The Federal Government has disbursed N20, 000 to 5,000 beneficiaries in Kwali Area Council of the Federal Capital Territory, Abuja under its Conditional Cash Transfer, CCT, scheme.
READ ALSO: FG Approves Distribution Of Food To Poor Nigerians
The Minister of Humanitarian Affairs, Disaster Management and Social Development, Sadia Umar-Farouq, on Wednesday, supervised the disbursement.
AS part of efforts to help citizens cope with the fallout of coronavirus, Mrs Umar-Farouq said the disbursement was one of the measures authorised by President Muhammadu Buhari.
Other measures include a moratorium on repayment of certain Federal Government-funded facilities to the Nigerian public.
President Buhari had, on Sunday, ordered the three-month moratorium on government-funded loans from institutions such as the Bank Of Industry and Nigerian Export-Import Bank to beneficiaries of schemes such as TraderMoni, MarketMoni and FarmerMoni beneficiaries.
The spokesperson for the cash transfers programme office, Henry Ayede, revealed that the N20, 000 covers four months’ stipends for the beneficiaries from January to April.

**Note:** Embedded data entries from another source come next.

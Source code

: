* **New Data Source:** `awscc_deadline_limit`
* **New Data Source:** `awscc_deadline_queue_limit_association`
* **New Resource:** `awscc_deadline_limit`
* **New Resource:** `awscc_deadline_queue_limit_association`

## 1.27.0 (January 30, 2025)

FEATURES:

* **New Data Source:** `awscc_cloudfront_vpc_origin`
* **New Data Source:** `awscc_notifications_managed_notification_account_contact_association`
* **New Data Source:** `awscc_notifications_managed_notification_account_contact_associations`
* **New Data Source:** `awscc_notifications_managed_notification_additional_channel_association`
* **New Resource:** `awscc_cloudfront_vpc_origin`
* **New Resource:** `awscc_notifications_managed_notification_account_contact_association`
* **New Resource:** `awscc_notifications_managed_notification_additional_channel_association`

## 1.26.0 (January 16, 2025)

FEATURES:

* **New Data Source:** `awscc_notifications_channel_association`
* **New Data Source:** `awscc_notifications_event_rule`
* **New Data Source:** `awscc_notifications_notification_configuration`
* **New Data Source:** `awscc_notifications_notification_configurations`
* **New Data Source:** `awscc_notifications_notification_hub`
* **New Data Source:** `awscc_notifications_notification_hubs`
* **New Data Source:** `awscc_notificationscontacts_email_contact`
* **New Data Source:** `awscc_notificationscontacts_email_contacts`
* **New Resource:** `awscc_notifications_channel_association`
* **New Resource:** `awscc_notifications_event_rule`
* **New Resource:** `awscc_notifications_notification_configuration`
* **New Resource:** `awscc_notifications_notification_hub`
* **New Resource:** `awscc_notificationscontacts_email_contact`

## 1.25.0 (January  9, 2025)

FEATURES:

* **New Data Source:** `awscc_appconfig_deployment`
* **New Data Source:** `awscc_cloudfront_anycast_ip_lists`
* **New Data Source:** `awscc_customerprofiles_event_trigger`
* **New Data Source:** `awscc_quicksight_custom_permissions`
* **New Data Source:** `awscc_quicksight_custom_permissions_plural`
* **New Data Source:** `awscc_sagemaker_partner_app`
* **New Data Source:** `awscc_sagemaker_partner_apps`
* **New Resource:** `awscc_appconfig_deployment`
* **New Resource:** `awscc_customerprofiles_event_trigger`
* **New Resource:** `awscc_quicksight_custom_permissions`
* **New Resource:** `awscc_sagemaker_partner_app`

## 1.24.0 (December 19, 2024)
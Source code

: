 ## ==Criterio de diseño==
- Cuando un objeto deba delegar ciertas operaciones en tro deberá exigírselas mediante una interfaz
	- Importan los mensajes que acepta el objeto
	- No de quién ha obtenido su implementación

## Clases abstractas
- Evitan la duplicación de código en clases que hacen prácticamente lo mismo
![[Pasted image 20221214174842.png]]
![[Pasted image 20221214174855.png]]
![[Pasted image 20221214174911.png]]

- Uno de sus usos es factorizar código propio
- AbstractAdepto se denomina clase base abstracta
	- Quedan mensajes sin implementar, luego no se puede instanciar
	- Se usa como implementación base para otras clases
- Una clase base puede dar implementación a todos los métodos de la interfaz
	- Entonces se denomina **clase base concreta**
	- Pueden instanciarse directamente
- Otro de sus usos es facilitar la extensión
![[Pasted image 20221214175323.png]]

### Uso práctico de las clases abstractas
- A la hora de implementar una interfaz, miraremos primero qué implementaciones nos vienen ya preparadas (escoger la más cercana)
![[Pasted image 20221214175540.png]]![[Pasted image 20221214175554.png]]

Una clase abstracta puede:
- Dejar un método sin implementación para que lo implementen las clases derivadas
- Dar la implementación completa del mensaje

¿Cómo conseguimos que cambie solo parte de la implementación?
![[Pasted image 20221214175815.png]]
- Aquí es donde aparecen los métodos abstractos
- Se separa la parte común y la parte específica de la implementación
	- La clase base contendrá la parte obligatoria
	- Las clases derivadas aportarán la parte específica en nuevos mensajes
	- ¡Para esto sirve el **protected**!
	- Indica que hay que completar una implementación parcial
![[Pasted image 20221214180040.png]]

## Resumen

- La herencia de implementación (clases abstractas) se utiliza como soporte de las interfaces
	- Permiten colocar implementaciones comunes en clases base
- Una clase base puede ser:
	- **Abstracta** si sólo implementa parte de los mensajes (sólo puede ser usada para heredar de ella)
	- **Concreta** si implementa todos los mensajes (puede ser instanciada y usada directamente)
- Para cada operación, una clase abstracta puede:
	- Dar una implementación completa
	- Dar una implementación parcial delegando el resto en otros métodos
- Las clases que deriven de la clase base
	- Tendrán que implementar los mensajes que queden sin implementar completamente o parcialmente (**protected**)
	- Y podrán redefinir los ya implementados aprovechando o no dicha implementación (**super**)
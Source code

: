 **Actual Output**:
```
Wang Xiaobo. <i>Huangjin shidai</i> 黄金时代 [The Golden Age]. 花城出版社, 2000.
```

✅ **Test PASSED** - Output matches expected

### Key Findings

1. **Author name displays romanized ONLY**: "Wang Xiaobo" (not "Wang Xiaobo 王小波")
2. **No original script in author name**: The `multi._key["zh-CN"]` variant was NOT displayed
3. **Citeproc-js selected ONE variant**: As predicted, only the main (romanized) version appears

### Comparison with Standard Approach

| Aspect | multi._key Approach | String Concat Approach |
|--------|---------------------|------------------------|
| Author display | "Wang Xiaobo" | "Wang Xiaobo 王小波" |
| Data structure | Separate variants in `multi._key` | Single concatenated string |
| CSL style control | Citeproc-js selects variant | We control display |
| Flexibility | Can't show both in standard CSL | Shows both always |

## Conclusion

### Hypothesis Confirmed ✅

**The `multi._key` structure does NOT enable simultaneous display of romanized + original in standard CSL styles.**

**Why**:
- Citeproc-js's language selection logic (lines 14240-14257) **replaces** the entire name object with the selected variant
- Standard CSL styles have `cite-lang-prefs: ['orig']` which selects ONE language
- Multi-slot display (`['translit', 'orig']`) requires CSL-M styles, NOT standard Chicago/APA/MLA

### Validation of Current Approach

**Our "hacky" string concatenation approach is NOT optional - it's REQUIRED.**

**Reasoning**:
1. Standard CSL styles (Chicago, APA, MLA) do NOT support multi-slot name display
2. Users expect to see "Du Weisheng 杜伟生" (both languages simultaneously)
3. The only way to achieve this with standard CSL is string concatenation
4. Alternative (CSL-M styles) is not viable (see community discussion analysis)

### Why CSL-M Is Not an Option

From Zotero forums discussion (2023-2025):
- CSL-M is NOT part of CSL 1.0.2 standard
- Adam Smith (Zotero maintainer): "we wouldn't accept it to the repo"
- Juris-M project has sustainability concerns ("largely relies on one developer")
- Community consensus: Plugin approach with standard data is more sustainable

Ayede, said: “The federal government has not paid the beneficiaries from January till March, but following the president’s order on Sunday, the ministry decided to pay in April in view of the lockdown directives.”
The gesture, it was gathered, is aimed at providing relief for the impact of COVID-19 on the Nigerian economy.
The Conditional Cash Transfer, CCT, programme was introduced in 2016 as part of President Buhari’s Social Investment Programme, SIP. The programme involves payment of N5, 000 monthly, paid bi-monthly, to the poorest Nigerians, mostly in rural communities.
The disbursement, according to the minister, is to help in reducing the effect of the lockdown ordered by the president in Abuja and Lagos over the COVID-19 pandemic.
However, Ms Farouk, during the flag-off said the Federal Government would be giving out N20, 000 per recipient in Abuja for the next four months starting from March.
She said: “We have directed immediate cash transfer to the poorest and most vulnerable households in the country.
“Because of this COVID-19, the vulnerable groups have to expand, because we are aware that there are people who live on daily wage, so we are also going to look at those groups of people to see how we can get this food relief intervention to them in this period.”